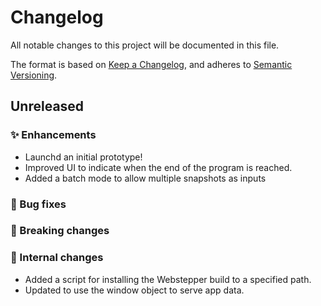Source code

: # Changelog

All notable changes to this project will be documented in this file.

The format is based on [Keep a Changelog](https://keepachangelog.com/en/1.0.0/),
and adheres to [Semantic Versioning](https://semver.org/spec/v2.0.0.html).

## Unreleased

### ✨ Enhancements

-   Launchd an initial prototype!
-   Improved UI to indicate when the end of the program is reached.
-   Added a batch mode to allow multiple snapshots as inputs

### 🐛 Bug fixes

### 🚨 Breaking changes

### 🔧 Internal changes

-   Added a script for installing the Webstepper build to a specified path.
-   Updated to use the window object to serve app data.
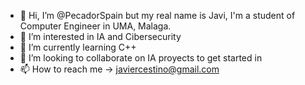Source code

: - 👋 Hi, I’m @PecadorSpain but my real name is Javi, I'm a student of Computer Engineer in UMA, Malaga.
- 👀 I’m interested in IA and Cibersecurity
- 🌱 I’m currently learning C++ 
- 💞️ I’m looking to collaborate on IA proyects to get started in
- 📫 How to reach me -> javiercestino@gmail.com

<!---
PecadorSpain/PecadorSpain is a ✨ special ✨ repository because its `README.md` (this file) appears on your GitHub profile.
You can click the Preview link to take a look at your changes.
--->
◆ ◆ ◆
## GOAL OF THE EXERCISE
Your copy should match the data exactly, apart from the images, which are dropped.

## THE ANSWER
Source code

: # Changelog

All notable changes to this project will be documented in this file.

The format is based on [Keep a Changelog](https://keepachangelog.com/en/1.0.0/),
and adheres to [Semantic Versioning](https://semver.org/spec/v2.0.0.html).

## Unreleased

### ✨ Enhancements

-   Launchd an initial prototype!
-   Improved UI to indicate when the end of the program is reached.
-   Added a batch mode to allow multiple snapshots as inputs

### 🐛 Bug fixes

### 🚨 Breaking changes

### 🔧 Internal changes

-   Added a script for installing the Webstepper build to a specified path.
-   Updated to use the window object to serve app data.
Source code

: - 👋 Hi, I’m @PecadorSpain but my real name is Javi, I'm a student of Computer Engineer in UMA, Malaga.
- 👀 I’m interested in IA and Cibersecurity
- 🌱 I’m currently learning C++ 
- 💞️ I’m looking to collaborate on IA proyects to get started in
- 📫 How to reach me -> javiercestino@gmail.com

<!---
PecadorSpain/PecadorSpain is a ✨ special ✨ repository because its `README.md` (this file) appears on your GitHub profile.
You can click the Preview link to take a look at your changes.
--->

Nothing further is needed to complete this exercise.